How to calculate Harrell’s c-index to evaluate multivariate model with EXCEL VBA?

You may use Akaike information criterion (AIC) to evaluate fitting of multivariate model. You could use c-index that Harrell have proposed. Although it seems to evaluate fitting of present data set, it seems not to consider about future data set, it might result in overfitting to present data set.

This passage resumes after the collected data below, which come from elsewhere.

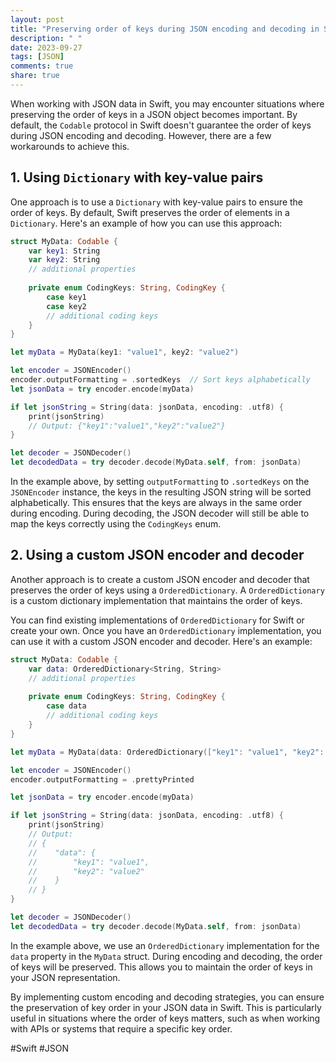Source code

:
 ```yaml
---
layout: post
title: "Preserving order of keys during JSON encoding and decoding in Swift"
description: " "
date: 2023-09-27
tags: [JSON]
comments: true
share: true
---
```


When working with JSON data in Swift, you may encounter situations where preserving the order of keys in a JSON object becomes important. By default, the `Codable` protocol in Swift doesn't guarantee the order of keys during JSON encoding and decoding. However, there are a few workarounds to achieve this.

## 1. Using `Dictionary` with key-value pairs

One approach is to use a `Dictionary` with key-value pairs to ensure the order of keys. By default, Swift preserves the order of elements in a `Dictionary`. Here's an example of how you can use this approach:

```swift
struct MyData: Codable {
    var key1: String
    var key2: String
    // additional properties
    
    private enum CodingKeys: String, CodingKey {
        case key1
        case key2
        // additional coding keys
    }
}

let myData = MyData(key1: "value1", key2: "value2")

let encoder = JSONEncoder()
encoder.outputFormatting = .sortedKeys  // Sort keys alphabetically
let jsonData = try encoder.encode(myData)

if let jsonString = String(data: jsonData, encoding: .utf8) {
    print(jsonString)
    // Output: {"key1":"value1","key2":"value2"}
}

let decoder = JSONDecoder()
let decodedData = try decoder.decode(MyData.self, from: jsonData)
```

In the example above, by setting `outputFormatting` to `.sortedKeys` on the `JSONEncoder` instance, the keys in the resulting JSON string will be sorted alphabetically. This ensures that the keys are always in the same order during encoding. During decoding, the JSON decoder will still be able to map the keys correctly using the `CodingKeys` enum.

## 2. Using a custom JSON encoder and decoder

Another approach is to create a custom JSON encoder and decoder that preserves the order of keys using a `OrderedDictionary`. A `OrderedDictionary` is a custom dictionary implementation that maintains the order of keys.

You can find existing implementations of `OrderedDictionary` for Swift or create your own. Once you have an `OrderedDictionary` implementation, you can use it with a custom JSON encoder and decoder. Here's an example:

```swift
struct MyData: Codable {
    var data: OrderedDictionary<String, String>
    // additional properties
    
    private enum CodingKeys: String, CodingKey {
        case data
        // additional coding keys
    }
}

let myData = MyData(data: OrderedDictionary(["key1": "value1", "key2": "value2"]))

let encoder = JSONEncoder()
encoder.outputFormatting = .prettyPrinted

let jsonData = try encoder.encode(myData)

if let jsonString = String(data: jsonData, encoding: .utf8) {
    print(jsonString)
    // Output:
    // {
    //    "data": {
    //        "key1": "value1",
    //        "key2": "value2"
    //    }
    // }
}

let decoder = JSONDecoder()
let decodedData = try decoder.decode(MyData.self, from: jsonData)
```

In the example above, we use an `OrderedDictionary` implementation for the `data` property in the `MyData` struct. During encoding and decoding, the order of keys will be preserved. This allows you to maintain the order of keys in your JSON representation.

By implementing custom encoding and decoding strategies, you can ensure the preservation of key order in your JSON data in Swift. This is particularly useful in situations where the order of keys matters, such as when working with APIs or systems that require a specific key order.

#Swift #JSON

  1. Make pair from data set with proportional hazard analysis
  2. Calculate risk score
  3. Compare risk score and survival time between pairs
  4. Calculate c-index

1. Make pair from data set with proportional hazard analysis

It’s assumed that sample size is N, the number of pairs could be calculated following formula.

\displaystyle _{N}C_{2} = \frac{N!}{(N-2)!2!}

It’s assumed that worksheet’s structure follows the list below.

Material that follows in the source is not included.